> Instructions to follow: Where the string "model" appears in a line of the data, show that line.

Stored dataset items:
══════════
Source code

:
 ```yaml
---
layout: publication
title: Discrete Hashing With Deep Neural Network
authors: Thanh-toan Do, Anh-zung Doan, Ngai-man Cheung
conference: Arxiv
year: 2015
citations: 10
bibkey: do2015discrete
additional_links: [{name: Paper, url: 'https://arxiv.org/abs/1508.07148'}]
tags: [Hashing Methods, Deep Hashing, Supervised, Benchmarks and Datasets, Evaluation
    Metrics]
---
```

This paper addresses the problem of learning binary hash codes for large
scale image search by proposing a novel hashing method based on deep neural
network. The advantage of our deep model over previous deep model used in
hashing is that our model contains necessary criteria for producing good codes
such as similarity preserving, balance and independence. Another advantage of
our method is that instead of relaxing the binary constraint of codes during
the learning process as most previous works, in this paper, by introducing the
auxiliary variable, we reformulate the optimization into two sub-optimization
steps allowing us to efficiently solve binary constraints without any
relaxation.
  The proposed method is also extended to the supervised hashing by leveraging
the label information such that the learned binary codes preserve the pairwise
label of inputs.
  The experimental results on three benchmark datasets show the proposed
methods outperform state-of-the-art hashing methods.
══════════
> Completed task:
network. The advantage of our deep model over previous deep model used in
hashing is that our model contains necessary criteria for producing good codes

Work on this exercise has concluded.